I then clicked on Jenna Rosenstein’s article in Harpers Bazaar to see another quote from Guido which outlined that Jacobs had drawn inspiration from “something so street and so raw” and that Jacobs makes it look “more sophisticated and fashionable.”

Guido had successfully erased black culture by citing those who drew (and arguably appropriated) from it, instead of the people themselves, while also calling them unsophisticated and unfashionable in the same breath. I was angry.

I waded through more articles to find that Jacobs had responded to his haters through an Instagram comment which was deleted shortly after, but had been gloriously screenshot by The Shade Room. The comment said, “and to all who cry ‘cultural appropriation’ or whatever nonsense about any race or skin colour wearing their hair in a particular style or manner—funny how you don’t criticize women of colour for straightening their hair…” I got angrier.

He continued to say, “I respect and am inspired by people and how they look. I don’t see colour or race—I see people. I’m sorry to read that so many people are narrow minded…”

Then, he went on to sprout some poppycock about ‘love being the answer.’

My guess is that, shortly after he posted this, someone quickly pulled up MTV’s Franchesca Ramsey’s video on why saying ‘I don’t see colour’ is offensive.

Unfortunately, they didn’t seem to find him a video on how to apologize, as he only apologized for the ‘lack of sensitivity’ he displayed — not the actual comment.

He claimed that straight hair is somehow equally culturally relevant to white women as dreadlocks is to black women and denied black women the autonomy of self to decide how they want to wear their hair. But worse than that, he undermined the legacy of colonialism and Eurocentric ideals of beauty forced on black women. He’s oblivious to the fact that while women like Zendaya Coleman are accused of smelling like patchouli oil and weed for wearing their hair in faux locks, he is celebrated for making this urban street style sophisticated.

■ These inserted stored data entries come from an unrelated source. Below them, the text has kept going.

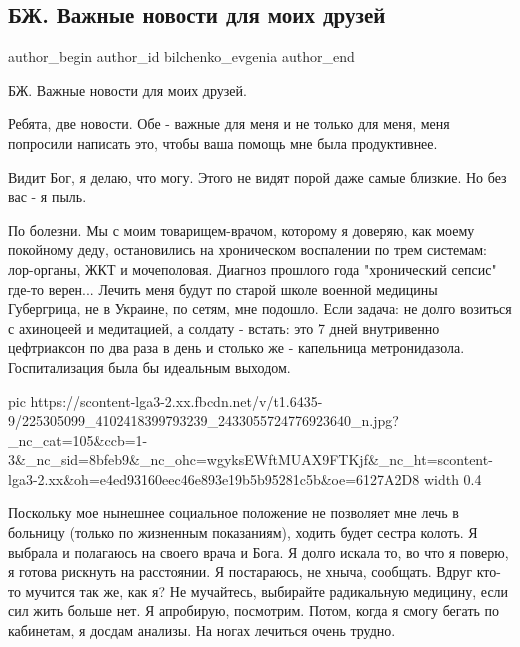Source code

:  
 
 
 
 
 
\subsection{БЖ. Важные новости для моих друзей}
\label{sec:29_07_2021.fb.bilchenko_evgenia.1.novosti_druzja}
 
\ifcmt
 author_begin
   author_id bilchenko_evgenia
 author_end
\fi

БЖ. Важные новости для моих друзей.

Ребята, две новости. Обе - важные для меня и не только для меня, меня попросили
написать это, чтобы ваша помощь мне была продуктивнее. 

Видит Бог, я делаю, что
могу. Этого не видят порой даже самые близкие. Но без вас - я пыль.

По болезни. Мы с моим товарищем-врачом, которому я доверяю, как моему покойному
деду, остановились на хроническом воспалении по трем системам: лор-органы, ЖКТ
и мочеполовая. Диагноз прошлого года "хронический сепсис" где-то верен...
Лечить меня будут по старой школе военной медицины Губергрица, не в Украине, по
сетям, мне подошло. Если задача: не долго возиться с ахиноцеей и медитацией, а
солдату - встать: это 7 дней внутривенно цефтриаксон по два раза в день и
столько же - капельница метронидазола. Госпитализация была бы идеальным
выходом. 

\ifcmt
  pic https://scontent-lga3-2.xx.fbcdn.net/v/t1.6435-9/225305099_4102418399793239_2433055724776923640_n.jpg?_nc_cat=105&ccb=1-3&_nc_sid=8bfeb9&_nc_ohc=wgyksEWftMUAX9FTKjf&_nc_ht=scontent-lga3-2.xx&oh=e4ed93160eec46e893e19b5b95281c5b&oe=6127A2D8
  width 0.4
\fi

Поскольку мое нынешнее социальное положение не позволяет мне лечь в больницу
(только по жизненным показаниям), ходить будет сестра колоть. Я выбрала и
полагаюсь на своего врача и Бога. Я долго искала то, во что я поверю, я готова
рискнуть на расстоянии. Я постараюсь, не хныча, сообщать. Вдруг кто-то мучится
так же, как я? Не мучайтесь, выбирайте радикальную медицину, если сил жить
больше нет. Я апробирую, посмотрим. Потом, когда я смогу бегать по кабинетам, я
досдам анализы. На ногах лечиться очень трудно.

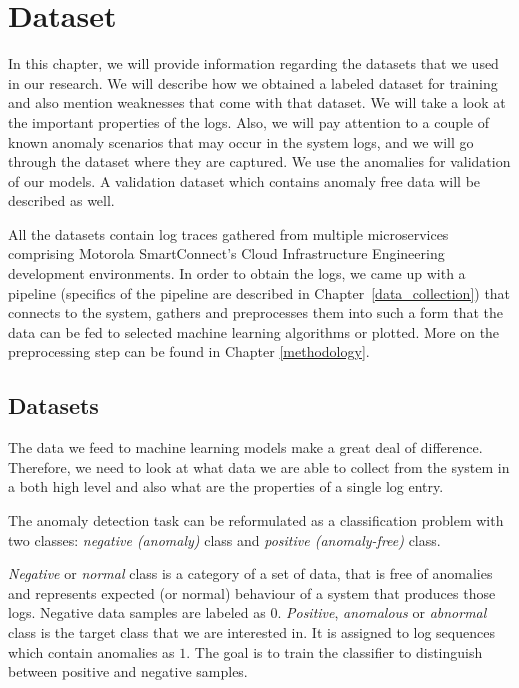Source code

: \chapter{Dataset}
\label{chapter:dataset}

In this chapter, we will provide information regarding the datasets that we used in our research. We will describe how we obtained a labeled dataset for training and also mention weaknesses that come with that dataset. We will take a look at the important properties of the logs. 
Also, we will pay attention to a couple of known anomaly scenarios that may occur in the system logs, and we will go through the dataset where they are captured. 
We use the anomalies for validation of our models. A validation dataset which contains anomaly free data will be described as well. 

All the datasets contain log traces gathered from multiple microservices comprising Motorola SmartConnect's Cloud Infrastructure Engineering development environments.
In order to obtain the logs, we came up with a pipeline (specifics of the pipeline are described in Chapter~\ref{data_collection}) that connects to the system, gathers and preprocesses them into such a form that the data can be fed to selected machine learning algorithms or plotted.
More on the preprocessing step can be found in Chapter \ref{methodology}.

\section{Datasets}
\label{dataset}
The data we feed to machine learning models make a great deal of difference. Therefore, we need to look at what data we are able to collect from the system in a both high level and also what are the properties of a single log entry.

The anomaly detection task can be reformulated as a classification problem with two classes: \textit{negative (anomaly)} class and \textit{positive (anomaly-free)} class. 

\textit{Negative} or \textit{normal} class is a category of a set of data, that is free of anomalies and represents expected (or normal) behaviour of a system that produces those logs. Negative data samples are labeled as $0$. \textit{Positive}, \textit{anomalous} or \textit{abnormal} class is the target class that we are interested in. It is assigned to log sequences which contain anomalies as $1$. The goal is to train the classifier to distinguish between positive and negative samples.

In an effort to make it ridiculously easy for me to highlight how obviously unfair cultural appropriation can be, The Fates scheduled the ruling of Chastity Jones’ Civil Rights case on September 15.

Back in 2010, Jones, who had been offered a job in Mobile, Alabama, was told that her dreadlocks were against company policy as they ‘tend to get messy’ and was asked to get rid of them. When she refused, her job offer was rescinded.

As articles both praising and critiquing Jacobs were making the rounds on social media, I was downright livid.

Recently, the U.S. court kindly established that discrimination on the basis of black hair texture would be an example of what would be considered an ‘immutable trait.’ This means that African Americans can be denied work on the basis of all protective styles they use, in addition to the fact that young black students all over the world are being sent home, because natural hair is viewed as messy, unkempt, or distracting.

The legal system has not considered that having locks, braids or even a weave is equally, if not more so, a necessity rather than for style, as it is low maintenance. Having Afro hair is difficult to manage, considering that professionally-trained hair stylists are only taught to manage Eurasian hair and salons that cater to Afro hair are few and far between.

As a result, the U.S justice system should be given the title ‘Wanker of the Week,’ with Jacobs as a close second, for making decisions about something they just don’t know about.